Anna Gavalda veut lire ce roman vanté par son confrère américain et s’aperçoit qu’il n’a jamais paru en France. Elle fait acheter les droits par son éditeur… et le traduit. Grâces soient rendues à ces deux écrivains qui nous permettent de lire un roman émouvant, intemporel, qui pose des questions auxquelles nous ne pouvons répondre aisément.

Stoner est l’histoire d’un jeune homme pauvre, fils de fermiers du Missouri, qui réussit à entrer à l’université de son État, Columbia, pour y étudier la littérature anglaise. Nous sommes au début du XXe siècle et le jeune étudiant deviendra assistant, maître de conférences, bâtissant toute son existence autour de cette université. Il lui sacrifie tout, consacre l’essentiel de sa vie à ses étudiants, ne compte jamais son temps pour préparer ses cours, corriger les travaux, suivre et encadrer les thèses. Spécialiste de la Renaissance anglaise, grand érudit, il pourrait connaître une carrière brillante dans l’une des grandes universités de l’Est américain.
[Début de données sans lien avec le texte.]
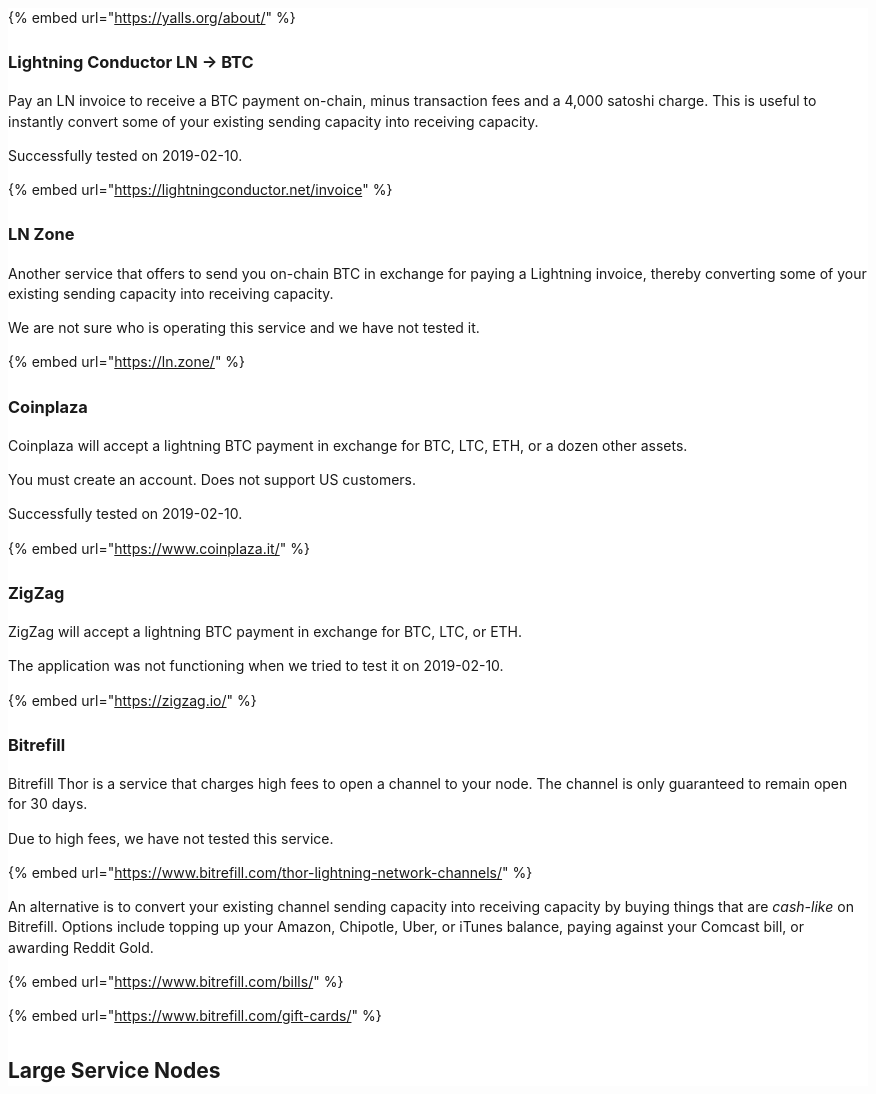 {% embed url="https://yalls.org/about/" %}

### Lightning Conductor LN → BTC

Pay an LN invoice to receive a BTC payment on-chain, minus transaction fees and a 4,000 satoshi charge.  This is useful to instantly convert some of your existing sending capacity into receiving capacity.

Successfully tested on 2019-02-10.

{% embed url="https://lightningconductor.net/invoice" %}

### LN Zone

Another service that offers to send you on-chain BTC in exchange for paying a Lightning invoice, thereby converting some of your existing sending capacity into receiving capacity.

We are not sure who is operating this service and we have not tested it.

{% embed url="https://ln.zone/" %}

### Coinplaza

Coinplaza will accept a lightning BTC payment in exchange for BTC, LTC, ETH, or a dozen other assets.

You must create an account.  Does not support US customers.

Successfully tested on 2019-02-10.

{% embed url="https://www.coinplaza.it/" %}

### ZigZag

ZigZag will accept a lightning BTC payment in exchange for BTC, LTC, or ETH.

The application was not functioning when we tried to test it on 2019-02-10.

{% embed url="https://zigzag.io/" %}

### Bitrefill

Bitrefill Thor is a service that charges high fees to open a channel to your node.  The channel is only guaranteed to remain open for 30 days.

Due to high fees, we have not tested this service.

{% embed url="https://www.bitrefill.com/thor-lightning-network-channels/" %}

An alternative is to convert your existing channel sending capacity into receiving capacity by buying things that are _cash-like_ on Bitrefill.  Options include topping up your Amazon, Chipotle, Uber, or iTunes balance, paying against your Comcast bill, or awarding Reddit Gold.

{% embed url="https://www.bitrefill.com/bills/" %}

{% embed url="https://www.bitrefill.com/gift-cards/" %}

## Large Service Nodes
Mais c’est sans compter toutes les guerres que William Stoner doit mener.

D’abord pour s’affranchir, non sans souffrir, du monde de ses origines. Ses parents sont loin d’être hostiles à sa vocation, mais rompre est une façon de trahir. C’est, pour commencer, une question de langage. Au parler paysan des siens, à leur rudesse, il oppose la langue du savoir et le raffinement. Rien de violent dans cette opposition ; le déchirement plutôt, la souffrance de l’éloignement, qui sera particulièrement marquée quand son père, puis sa mère mourront.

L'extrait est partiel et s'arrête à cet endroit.